In simple terms, microtransit is a "first mile, last mile solution" that utilizes smaller branded vehicles to take riders from a designated stop near their homes to either stops near their final destinations or to fixed-route buses that could be used to complete their trips.
"Microtransit is an efficient, cost-effective, data-driven opportunity that is going to allow us to serve areas that necessarily don't make sense to operate fixed routes in," Elzy said.
It is also viewed as a solution to gaps in coverage in existing rideshare service from companies like Uber and Lyft. Similar to those services, riders will be able to set up microtransit trips via an app on their smartphone. There also will be a designated number people can call to arrange a ride.
While MV did not submit the lowest bid, city officials said the company submitted the "most responsive and complete proposal."
And since the company has managed and operated the city's fixed route and paratransit bus systems since 2014, the transition should be "seamless."
Microtransit is piece of a larger transformation of the city's public transportation system that aims to improve connectivity within the region.

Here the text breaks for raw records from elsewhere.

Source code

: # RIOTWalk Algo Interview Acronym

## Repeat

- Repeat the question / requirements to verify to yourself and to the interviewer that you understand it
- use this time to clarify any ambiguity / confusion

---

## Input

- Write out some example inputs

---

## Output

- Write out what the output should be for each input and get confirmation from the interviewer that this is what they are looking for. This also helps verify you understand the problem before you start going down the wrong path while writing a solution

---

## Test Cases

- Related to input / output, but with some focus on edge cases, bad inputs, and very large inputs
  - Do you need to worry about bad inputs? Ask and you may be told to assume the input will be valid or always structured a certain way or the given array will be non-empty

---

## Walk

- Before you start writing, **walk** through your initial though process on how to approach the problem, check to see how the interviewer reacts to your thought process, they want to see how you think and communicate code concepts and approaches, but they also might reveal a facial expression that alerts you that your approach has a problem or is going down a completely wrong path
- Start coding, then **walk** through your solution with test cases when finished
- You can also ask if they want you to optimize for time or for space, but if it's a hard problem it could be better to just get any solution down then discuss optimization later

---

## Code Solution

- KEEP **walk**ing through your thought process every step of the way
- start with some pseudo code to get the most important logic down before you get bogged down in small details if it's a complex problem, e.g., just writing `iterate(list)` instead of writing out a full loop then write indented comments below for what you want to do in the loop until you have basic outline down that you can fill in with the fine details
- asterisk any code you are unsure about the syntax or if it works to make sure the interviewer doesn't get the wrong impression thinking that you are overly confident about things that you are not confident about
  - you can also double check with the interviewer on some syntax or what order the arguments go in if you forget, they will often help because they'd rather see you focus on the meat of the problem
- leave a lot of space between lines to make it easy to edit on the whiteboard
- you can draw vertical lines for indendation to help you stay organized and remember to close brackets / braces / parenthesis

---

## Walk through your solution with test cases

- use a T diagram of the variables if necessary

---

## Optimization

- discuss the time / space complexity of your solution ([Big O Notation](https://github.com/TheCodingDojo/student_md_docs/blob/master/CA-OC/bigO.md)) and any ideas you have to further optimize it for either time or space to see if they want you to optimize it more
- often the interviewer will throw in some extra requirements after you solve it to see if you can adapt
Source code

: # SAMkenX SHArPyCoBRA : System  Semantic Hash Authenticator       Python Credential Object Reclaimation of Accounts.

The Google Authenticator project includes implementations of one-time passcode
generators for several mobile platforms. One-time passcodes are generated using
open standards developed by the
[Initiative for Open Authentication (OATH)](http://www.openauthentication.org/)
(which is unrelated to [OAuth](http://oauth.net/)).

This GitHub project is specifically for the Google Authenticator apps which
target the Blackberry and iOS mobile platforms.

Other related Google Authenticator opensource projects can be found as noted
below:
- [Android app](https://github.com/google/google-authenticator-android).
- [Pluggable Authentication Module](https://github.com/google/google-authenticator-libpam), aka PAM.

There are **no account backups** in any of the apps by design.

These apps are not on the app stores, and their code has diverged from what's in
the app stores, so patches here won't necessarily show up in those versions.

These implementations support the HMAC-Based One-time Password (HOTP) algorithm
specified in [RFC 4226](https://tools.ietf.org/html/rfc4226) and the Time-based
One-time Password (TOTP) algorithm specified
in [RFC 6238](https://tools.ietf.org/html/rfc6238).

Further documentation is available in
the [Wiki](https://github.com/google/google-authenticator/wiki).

Earlier this year, the city extended the hours fixed route buses operate to 8:15 p.m. daily. It also expanded Sunday bus service — brought back on a limited basis in 2022 after a 60-year hiatus — to include all routes.
Transit officials have also explored truncating and streamlining bus routes to focus on the city center and connections to the city's major commercial centers. Though this would reduce the reach of the city's buses, it would free up resources for more frequent service on the routes that remain while the fleet of about two-dozen microtransit vehicles would fill in the gaps.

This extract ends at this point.